### WHAT YOU SHOULD DO:
With the line containing "### Domain Design" as the start and the line containing "package contains the" as the end, transcribe that span of the entries below exactly, including both.

------ GIVEN RECORDS ------

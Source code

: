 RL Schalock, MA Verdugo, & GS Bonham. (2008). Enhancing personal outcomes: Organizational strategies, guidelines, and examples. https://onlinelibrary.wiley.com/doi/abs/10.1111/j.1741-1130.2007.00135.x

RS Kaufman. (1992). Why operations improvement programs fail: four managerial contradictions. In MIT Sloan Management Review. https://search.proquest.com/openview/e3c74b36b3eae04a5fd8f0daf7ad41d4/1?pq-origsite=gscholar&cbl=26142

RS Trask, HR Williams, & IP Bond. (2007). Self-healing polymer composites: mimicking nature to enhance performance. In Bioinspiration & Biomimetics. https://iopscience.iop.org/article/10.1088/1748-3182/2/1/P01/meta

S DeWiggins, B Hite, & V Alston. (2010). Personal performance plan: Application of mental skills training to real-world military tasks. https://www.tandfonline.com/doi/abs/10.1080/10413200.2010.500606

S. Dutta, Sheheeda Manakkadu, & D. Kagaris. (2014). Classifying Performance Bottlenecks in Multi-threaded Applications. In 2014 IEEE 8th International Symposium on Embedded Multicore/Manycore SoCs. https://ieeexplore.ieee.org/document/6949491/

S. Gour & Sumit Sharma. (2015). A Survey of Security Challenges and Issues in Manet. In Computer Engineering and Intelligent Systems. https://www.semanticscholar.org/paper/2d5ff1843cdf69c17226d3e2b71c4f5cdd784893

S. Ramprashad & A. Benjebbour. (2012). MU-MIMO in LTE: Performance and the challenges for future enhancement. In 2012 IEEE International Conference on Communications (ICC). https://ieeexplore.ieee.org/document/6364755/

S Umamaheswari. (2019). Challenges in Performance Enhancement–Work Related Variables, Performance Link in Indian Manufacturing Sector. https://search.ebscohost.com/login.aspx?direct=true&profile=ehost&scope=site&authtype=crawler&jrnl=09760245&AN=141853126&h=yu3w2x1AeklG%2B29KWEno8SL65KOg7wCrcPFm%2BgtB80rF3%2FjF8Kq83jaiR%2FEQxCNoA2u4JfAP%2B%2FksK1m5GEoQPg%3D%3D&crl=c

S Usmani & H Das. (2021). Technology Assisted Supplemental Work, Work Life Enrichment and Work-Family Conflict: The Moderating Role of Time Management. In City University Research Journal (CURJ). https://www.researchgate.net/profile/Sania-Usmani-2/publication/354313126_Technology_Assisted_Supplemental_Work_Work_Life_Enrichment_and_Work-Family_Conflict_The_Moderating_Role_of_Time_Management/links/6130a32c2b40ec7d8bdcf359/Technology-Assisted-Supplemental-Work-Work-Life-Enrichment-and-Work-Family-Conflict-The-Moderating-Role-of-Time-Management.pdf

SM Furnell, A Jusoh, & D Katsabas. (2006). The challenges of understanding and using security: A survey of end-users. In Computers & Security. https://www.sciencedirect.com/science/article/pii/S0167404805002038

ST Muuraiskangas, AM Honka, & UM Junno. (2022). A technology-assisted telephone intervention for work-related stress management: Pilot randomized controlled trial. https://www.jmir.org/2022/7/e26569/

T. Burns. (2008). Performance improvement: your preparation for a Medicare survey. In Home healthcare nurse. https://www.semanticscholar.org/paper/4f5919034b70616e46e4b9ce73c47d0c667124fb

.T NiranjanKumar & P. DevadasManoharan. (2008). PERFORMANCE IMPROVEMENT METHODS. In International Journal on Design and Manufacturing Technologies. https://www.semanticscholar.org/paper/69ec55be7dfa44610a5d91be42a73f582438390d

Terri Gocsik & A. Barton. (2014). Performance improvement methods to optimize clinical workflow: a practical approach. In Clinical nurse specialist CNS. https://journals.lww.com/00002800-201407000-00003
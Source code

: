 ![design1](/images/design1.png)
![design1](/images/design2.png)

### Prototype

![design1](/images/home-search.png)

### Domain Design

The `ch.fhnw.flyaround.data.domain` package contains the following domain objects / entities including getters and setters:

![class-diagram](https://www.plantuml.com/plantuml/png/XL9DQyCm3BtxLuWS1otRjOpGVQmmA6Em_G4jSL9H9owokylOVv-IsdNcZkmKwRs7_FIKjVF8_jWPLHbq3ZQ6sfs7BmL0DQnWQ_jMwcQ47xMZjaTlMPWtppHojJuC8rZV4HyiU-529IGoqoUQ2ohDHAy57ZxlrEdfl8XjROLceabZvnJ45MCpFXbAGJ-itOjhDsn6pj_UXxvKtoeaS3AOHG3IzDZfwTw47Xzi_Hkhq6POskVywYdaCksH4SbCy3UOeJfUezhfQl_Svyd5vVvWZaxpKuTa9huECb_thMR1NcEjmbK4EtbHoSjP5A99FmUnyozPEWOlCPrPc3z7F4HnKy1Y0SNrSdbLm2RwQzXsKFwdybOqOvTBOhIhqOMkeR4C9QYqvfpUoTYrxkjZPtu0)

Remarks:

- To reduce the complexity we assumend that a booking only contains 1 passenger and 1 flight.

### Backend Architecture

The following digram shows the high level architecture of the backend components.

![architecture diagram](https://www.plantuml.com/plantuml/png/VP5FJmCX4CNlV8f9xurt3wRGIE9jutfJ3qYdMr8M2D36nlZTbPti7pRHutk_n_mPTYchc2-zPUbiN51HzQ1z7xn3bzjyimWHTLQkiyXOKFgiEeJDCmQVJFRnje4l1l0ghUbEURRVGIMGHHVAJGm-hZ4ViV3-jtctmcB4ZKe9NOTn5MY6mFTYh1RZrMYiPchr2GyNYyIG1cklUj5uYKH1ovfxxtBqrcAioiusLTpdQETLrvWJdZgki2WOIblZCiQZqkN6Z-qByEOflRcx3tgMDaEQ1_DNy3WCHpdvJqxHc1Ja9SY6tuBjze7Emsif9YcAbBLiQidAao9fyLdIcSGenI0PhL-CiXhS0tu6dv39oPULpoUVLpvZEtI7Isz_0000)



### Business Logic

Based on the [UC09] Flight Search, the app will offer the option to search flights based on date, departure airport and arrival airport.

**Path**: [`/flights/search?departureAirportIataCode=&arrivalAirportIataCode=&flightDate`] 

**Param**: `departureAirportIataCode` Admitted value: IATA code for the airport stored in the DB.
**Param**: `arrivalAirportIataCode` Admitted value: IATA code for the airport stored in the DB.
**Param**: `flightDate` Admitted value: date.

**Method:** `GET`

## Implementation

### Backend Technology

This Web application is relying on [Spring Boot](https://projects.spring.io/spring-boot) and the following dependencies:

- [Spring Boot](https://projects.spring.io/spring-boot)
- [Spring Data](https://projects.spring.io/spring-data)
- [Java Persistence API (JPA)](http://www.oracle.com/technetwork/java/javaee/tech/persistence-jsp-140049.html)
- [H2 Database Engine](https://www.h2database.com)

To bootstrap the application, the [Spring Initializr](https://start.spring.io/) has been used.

------

### FINAL ANSWER:
### Domain Design

The `ch.fhnw.flyaround.data.domain` package contains the following domain objects / entities including getters and setters:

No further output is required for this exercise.